NUMA nodes for persistent-memory management

By Jonathan Corbet
May 6, 2019

While persistent memory is normally valued for its persistence, there is also a subcurrent of interest in using it in settings where persistence is not important. In particular, the fact that this memory is relatively inexpensive makes it appealing to use instead of ordinary RAM in budget-conscious settings. At the 2019 Linux Storage, Filesystem, and Memory-Management Summit, two sessions in the memory-management track looked at how the kernel's NUMA mechanism could be pressed into service to manage non-persistent uses of persistent memory.

Persistent memory as RAM

Yang Shi led the first session, which was focused on a scheme to use persistent memory configured into CPUless NUMA nodes as RAM for low-cost virtual machines. The idea seems to have some merit, but there are a number of details to be worked out yet.

The motivation behind this work is simple enough: offer cheaper virtual machines for customers who are willing to put up with slower memory. It is an idea that has been making the rounds for some months already. Ideally, it would be possible to give each virtual machine a certain amount of RAM for its hottest data, while filling in the rest with persistent memory, maintaining a set ratio of the amounts of each type of memory. Virtual machines would preferentially use their available RAM up to their quota, after which data would spill over into persistent memory; the kernel would migrate data back and forth in an attempt to keep the most frequently used memory in RAM.

Needless to say, there are some challenges involved in implementing a scheme like this. Workloads can have random and frequently changing access patterns that are hard to keep up with. Maintaining the right ratio between the two types of memory will require continuous scanning of the virtual machine's address space. It's even hard to define a service-level agreement so that customers know what sort of performance to expect.

Michal Hocko asked what sort of API was envisioned to control this memory-type ratio. There is no control planned for customers; administrators would have a /proc file where the ratio could be set. Customers would be allowed some influence over where data is placed by using the madvise() system call to indicate which pages should be in fast memory. Dave Hansen asked about that aspect of things; given that the memory types will be split into different NUMA nodes, the existing NUMA mechanisms could be used to control placement. Mel Gorman agreed, saying that, if the kernel's NUMA awareness could be augmented to allow the specification of a percentage-based allocation strategy, the needed flexibility would be there.
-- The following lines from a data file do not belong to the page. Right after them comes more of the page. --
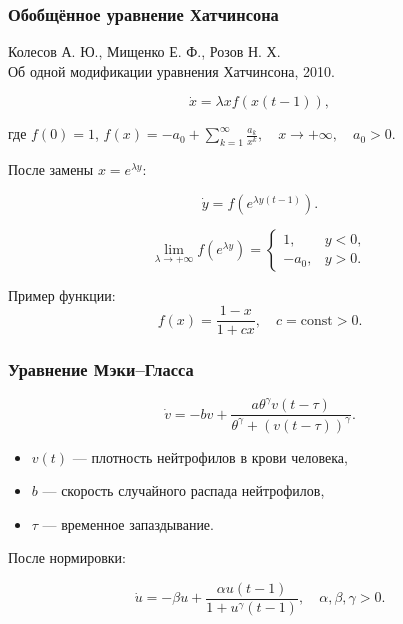 \begin{frame}
	\frametitle{Обобщённое уравнение Хатчинсона}
	
	Колесов А. Ю., Мищенко Е. Ф., Розов Н. Х.\\
	Об одной модификации уравнения Хатчинсона, 2010.
	
	\begin{equation*}
		\dot{x} = \lambda x f(x(t - 1)),
	\end{equation*}
	
	где $f(0) = 1$, \quad $f(x) = -a_0 + \sum\limits_{k = 1}^{\infty} \frac{a_k}{x^k}, \quad x \to +\infty, \quad a_0 > 0.$
	
	\pause
	\bigskip
	
	После замены $x = e^{\lambda y}$:
	
	\[
	\dot{y} = f(e^{\lambda y(t - 1)}).
	\]
	
	\pause
	
	\bigskip
	\[
	\lim\limits_{\lambda \to +\infty} f(e^{\lambda y}) = 
	\begin{cases}
		1, & y < 0,\\
		-a_0, & y > 0.
	\end{cases}
	\]
	
	\pause
	
	\bigskip

Пример функции:
	\[
	f(x) = \dfrac{1 - x}{1 + cx}, \quad c = \text{const} > 0.
	\]
	
\end{frame}

\begin{frame}
	\frametitle{Уравнение Мэки--Гласса}
	
	\begin{equation*}
		\label{eq:mg_equation_1:intro}
		\dot{v}=-b v+\frac{a \theta^{\gamma} v(t-\tau)}{\theta^{\gamma}+(v(t-\tau))^{\gamma}}.
	\end{equation*}
	\begin{itemize}
		\item $v(t)$ --- плотность нейтрофилов в крови человека,
		\item $b$ --- скорость случайного распада нейтрофилов,
		\item $\tau$ --- временное запаздывание.
	\end{itemize}
	
	\pause
	\bigskip
	
	После нормировки:
	
	\begin{equation*}
		\dot{u}=-\beta u + \frac{\alpha u(t - 1)}{1 + u^{\gamma}(t - 1)}, 
		\quad \alpha, \beta, \gamma > 0.
	\end{equation*}
\end{frame}

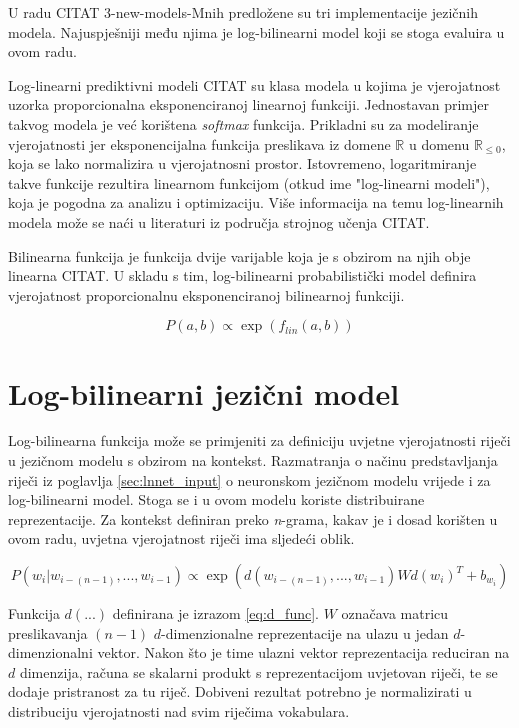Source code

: \documentclass[times, utf8, diplomski, numeric]{fer}
\begin{document}
U radu CITAT 3-new-models-Mnih predložene su tri implementacije jezičnih modela. Najuspješniji među njima je log-bilinearni model koji se stoga evaluira u ovom radu.

Log-linearni prediktivni modeli CITAT su klasa modela u kojima je vjerojatnost uzorka proporcionalna eksponenciranoj linearnoj funkciji. Jednostavan primjer takvog modela je već korištena \textit{softmax} funkcija. Prikladni su za modeliranje vjerojatnosti jer eksponencijalna funkcija preslikava iz domene $\mathbb{R}$ u domenu $\mathbb{R}_{\leq 0}$, koja se lako normalizira u vjerojatnosni prostor. Istovremeno, logaritmiranje takve funkcije rezultira linearnom funkcijom (otkud ime "log-linearni modeli"), koja je pogodna za analizu i optimizaciju. Više informacija na temu log-linearnih modela može se naći u literaturi iz područja strojnog učenja CITAT.

Bilinearna funkcija je funkcija dvije varijable koja je s obzirom na njih obje linearna CITAT. U skladu s tim, log-bilinearni probabilistički model definira vjerojatnost proporcionalnu eksponenciranoj bilinearnoj funkciji.

\[
P(a, b) \propto \exp(f_{lin}(a, b))
\]

\section{Log-bilinearni jezični model}

Log-bilinearna funkcija može se primjeniti za definiciju uvjetne vjerojatnosti riječi u jezičnom modelu s obzirom na kontekst. Razmatranja o načinu predstavljanja riječi iz poglavlja \ref{sec:lnnet_input} o neuronskom jezičnom modelu vrijede i za log-bilinearni model. Stoga se i u ovom modelu koriste distribuirane reprezentacije. Za kontekst definiran preko \textit{n}-grama, kakav je i dosad korišten u ovom radu, uvjetna vjerojatnost riječi ima sljedeći oblik.

\begin{equation}
P(w_i | w_{i - (n - 1)}, ... , w_{i - 1}) 
  \propto \exp(d(w_{i - (n - 1)}, ... , w_{i - 1}) W d(w_i)^T + b_{w_i})
\end{equation}

Funkcija $d(...)$ definirana je izrazom \ref{eq:d_func}. $W$ označava matricu preslikavanja $(n - 1)$ $d$-dimenzionalne reprezentacije na ulazu u jedan $d$-dimenzionalni vektor. Nakon što je time ulazni vektor reprezentacija reduciran na $d$ dimenzija, računa se skalarni produkt s reprezentacijom uvjetovan riječi, te se dodaje pristranost za tu riječ. Dobiveni rezultat potrebno je normalizirati u distribuciju vjerojatnosti nad svim riječima vokabulara.
\end{document}
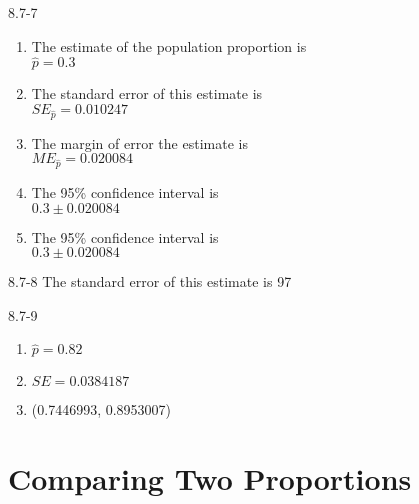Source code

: \begin{exsol@solution}{8.7-7}
\begin{enumerate}
\item	The estimate of the population proportion is \\ $\hat{p} = 0.3$
\item	The standard error of this estimate is \\ $SE_{\hat{p}} = 0.010247$
\item The margin of error the estimate is \\ $ME_{\hat{p}} = 0.020084$
\item	The 95\% confidence interval is \\ $0.3 \pm 0.020084$
\item	The 95\% confidence interval is \\ $0.3 \pm 0.020084$
\end{enumerate}
\end{exsol@solution}
\begin{exsol@solution}{8.7-8}
The standard error of this estimate is 97

\end{exsol@solution}
\begin{exsol@solution}{8.7-9}
\begin{enumerate}
\item $\hat{p} = 0.82$
\item $SE = 0.0384187$
\item (0.7446993, 0.8953007)
\end{enumerate}

\end{exsol@solution}
\setcounter{chapter}{8}\chapter{Comparing Two Proportions }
Hocko then wondered about explicit placement of pages, something that user space can request now. If the kernel then tries to shuffle things around, the situation could get messy. He would like to avoid reproducing the sort of problems we see now with CPU sets conflicting with explicit NUMA placement, which he described as a "giant mess".

Gorman suggested that perhaps the memory controller could be augmented with per-node counters, though it would be a non-trivial problem to get right. It's not clear how memory reclaim could be handled. But it is important to realize, he said, that there are two different problems to be solved here: implementing the memory ratio and migrating pages between memory types. The first step is to get the accounting right so that the ratio can be implemented; after that, it will make sense to worry about locality. Proper accounting will require tracking memory usage on a per-node, per-process (or, more likely, per-control-group) basis, which the kernel doesn't do now. When this is implemented, he said, it's important to not make it specific to persistent memory; this mechanism could be used to express policies for different classes of memory in general.
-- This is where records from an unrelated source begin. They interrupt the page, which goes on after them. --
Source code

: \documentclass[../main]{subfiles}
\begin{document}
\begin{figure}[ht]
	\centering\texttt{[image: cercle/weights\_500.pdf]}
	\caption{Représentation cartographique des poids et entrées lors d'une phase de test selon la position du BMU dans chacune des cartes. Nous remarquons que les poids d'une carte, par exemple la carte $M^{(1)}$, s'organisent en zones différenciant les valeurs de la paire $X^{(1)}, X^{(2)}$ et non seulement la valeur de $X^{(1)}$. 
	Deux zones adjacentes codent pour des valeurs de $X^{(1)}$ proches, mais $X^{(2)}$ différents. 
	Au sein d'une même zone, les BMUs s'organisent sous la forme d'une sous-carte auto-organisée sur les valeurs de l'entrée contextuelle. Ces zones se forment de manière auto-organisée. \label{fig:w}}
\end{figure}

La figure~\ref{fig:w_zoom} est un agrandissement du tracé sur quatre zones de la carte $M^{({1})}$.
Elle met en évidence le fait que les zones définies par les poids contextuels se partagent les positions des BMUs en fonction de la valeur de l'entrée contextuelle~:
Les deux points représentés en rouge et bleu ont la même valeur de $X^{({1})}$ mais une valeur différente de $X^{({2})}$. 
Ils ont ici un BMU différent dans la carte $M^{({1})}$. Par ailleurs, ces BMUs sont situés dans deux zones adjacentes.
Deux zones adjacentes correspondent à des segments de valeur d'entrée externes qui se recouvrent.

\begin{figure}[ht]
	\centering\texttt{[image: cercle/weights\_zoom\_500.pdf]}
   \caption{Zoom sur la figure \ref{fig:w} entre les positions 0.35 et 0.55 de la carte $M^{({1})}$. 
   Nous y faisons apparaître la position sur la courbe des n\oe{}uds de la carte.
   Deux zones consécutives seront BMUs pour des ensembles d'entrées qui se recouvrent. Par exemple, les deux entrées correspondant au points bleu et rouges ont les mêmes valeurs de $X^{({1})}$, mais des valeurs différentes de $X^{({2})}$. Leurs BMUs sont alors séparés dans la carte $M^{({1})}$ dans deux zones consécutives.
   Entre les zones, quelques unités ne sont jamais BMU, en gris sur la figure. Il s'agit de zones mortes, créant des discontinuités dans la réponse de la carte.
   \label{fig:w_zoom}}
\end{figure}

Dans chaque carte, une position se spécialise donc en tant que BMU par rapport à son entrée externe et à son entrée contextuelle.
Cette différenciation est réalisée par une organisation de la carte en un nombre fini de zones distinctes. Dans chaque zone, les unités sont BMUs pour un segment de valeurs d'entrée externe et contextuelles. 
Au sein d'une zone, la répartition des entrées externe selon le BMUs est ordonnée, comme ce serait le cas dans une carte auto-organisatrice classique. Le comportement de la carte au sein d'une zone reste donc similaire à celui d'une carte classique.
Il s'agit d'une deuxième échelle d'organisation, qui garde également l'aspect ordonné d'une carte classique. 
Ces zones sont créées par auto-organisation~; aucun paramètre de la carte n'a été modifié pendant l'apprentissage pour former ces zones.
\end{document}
The discussion wandered around the accounting issue for some time without making any real progress, but it was agreed that getting the accounting working was an important first step. Control groups already have some of the needed support; finishing the job should be feasible. The data-migration task might prove harder, though; Hocko said that it would probably have to be implemented in user space. Gorman added that, once the accounting is available, the kernel provides everything that is needed to implement a brute-force migration solution in user space, though he described it with terms like "brutal" and "horrible".
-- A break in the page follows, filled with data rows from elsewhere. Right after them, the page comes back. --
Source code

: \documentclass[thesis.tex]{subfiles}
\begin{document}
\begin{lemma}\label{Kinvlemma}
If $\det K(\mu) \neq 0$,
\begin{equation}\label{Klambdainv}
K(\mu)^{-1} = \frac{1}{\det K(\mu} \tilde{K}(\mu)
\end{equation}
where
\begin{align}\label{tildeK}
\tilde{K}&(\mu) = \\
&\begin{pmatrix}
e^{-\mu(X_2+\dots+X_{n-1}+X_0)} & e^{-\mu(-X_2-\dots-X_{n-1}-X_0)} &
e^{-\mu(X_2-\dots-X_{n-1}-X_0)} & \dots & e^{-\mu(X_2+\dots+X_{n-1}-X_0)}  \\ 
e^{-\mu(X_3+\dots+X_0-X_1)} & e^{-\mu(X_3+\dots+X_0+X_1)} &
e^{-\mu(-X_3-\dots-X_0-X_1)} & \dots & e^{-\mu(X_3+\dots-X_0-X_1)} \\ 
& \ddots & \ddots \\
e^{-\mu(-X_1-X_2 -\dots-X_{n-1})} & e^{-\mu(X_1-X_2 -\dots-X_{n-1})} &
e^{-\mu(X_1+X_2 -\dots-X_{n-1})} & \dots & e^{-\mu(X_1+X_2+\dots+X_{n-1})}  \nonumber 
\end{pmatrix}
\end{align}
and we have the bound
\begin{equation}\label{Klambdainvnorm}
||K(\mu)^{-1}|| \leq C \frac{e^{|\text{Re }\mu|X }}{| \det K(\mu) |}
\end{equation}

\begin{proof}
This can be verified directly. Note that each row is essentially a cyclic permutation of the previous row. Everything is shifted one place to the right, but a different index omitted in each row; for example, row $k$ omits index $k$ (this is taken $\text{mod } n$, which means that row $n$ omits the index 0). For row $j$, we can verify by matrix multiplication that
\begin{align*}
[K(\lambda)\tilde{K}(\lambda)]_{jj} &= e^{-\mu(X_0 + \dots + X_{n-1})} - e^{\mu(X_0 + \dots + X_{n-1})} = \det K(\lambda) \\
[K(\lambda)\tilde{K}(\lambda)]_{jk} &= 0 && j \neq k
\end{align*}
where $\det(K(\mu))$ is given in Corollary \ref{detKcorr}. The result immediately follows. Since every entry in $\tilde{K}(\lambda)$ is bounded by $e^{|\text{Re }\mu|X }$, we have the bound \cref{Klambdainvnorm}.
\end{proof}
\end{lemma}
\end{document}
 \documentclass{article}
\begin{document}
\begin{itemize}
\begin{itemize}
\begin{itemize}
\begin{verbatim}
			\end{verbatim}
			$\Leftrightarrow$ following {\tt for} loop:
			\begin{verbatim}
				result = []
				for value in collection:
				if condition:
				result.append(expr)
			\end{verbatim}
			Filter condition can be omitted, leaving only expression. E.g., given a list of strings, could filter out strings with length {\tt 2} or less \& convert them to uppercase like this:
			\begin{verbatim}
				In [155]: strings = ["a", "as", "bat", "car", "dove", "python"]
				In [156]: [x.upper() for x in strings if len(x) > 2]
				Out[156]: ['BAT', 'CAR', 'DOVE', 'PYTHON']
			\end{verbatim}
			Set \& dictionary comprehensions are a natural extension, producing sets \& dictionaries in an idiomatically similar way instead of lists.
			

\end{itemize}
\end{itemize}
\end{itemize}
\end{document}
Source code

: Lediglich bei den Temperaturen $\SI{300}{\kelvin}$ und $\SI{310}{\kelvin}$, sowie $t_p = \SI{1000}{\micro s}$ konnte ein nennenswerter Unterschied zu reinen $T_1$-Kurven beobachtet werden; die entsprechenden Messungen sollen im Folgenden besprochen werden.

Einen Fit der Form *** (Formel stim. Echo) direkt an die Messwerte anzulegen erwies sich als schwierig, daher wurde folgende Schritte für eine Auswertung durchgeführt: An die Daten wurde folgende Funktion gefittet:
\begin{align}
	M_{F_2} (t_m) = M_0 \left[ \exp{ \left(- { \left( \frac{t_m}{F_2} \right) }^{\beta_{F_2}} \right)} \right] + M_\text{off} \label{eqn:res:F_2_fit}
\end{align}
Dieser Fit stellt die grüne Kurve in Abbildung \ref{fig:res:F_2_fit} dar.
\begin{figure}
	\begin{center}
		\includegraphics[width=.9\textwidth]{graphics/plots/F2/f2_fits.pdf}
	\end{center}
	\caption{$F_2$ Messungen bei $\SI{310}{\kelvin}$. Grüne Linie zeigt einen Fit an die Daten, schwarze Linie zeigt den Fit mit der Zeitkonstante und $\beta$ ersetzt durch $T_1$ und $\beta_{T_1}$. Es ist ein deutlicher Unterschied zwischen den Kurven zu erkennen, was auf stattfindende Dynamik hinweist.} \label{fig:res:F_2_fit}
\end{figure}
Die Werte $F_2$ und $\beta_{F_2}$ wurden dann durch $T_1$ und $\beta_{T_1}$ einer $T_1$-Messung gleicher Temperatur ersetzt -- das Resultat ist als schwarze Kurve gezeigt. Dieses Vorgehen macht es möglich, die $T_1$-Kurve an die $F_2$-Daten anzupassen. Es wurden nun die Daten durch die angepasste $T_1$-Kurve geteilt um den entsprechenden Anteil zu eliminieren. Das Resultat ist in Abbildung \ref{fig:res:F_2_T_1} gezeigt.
That still leaves the problem of kernel memory, though, which is not accounted in the same way and which cannot generally be migrated at all, much less from user space. Where, Hansen asked, would the dentry cache live on such a system? Putting it into slow memory would be painful. Hansen argued for supporting placement in a general way, for now. He also noted that the memory situation is becoming more complicated; slow memory may have fast caches built into it, for example. Christoph Lameter mentioned the possibility of high-end memory of the type currently found on GPUs coming to CPUs in the near future. The kernel will need as much flexibility as possible to be able to handle the more complex memory architectures on the horizon.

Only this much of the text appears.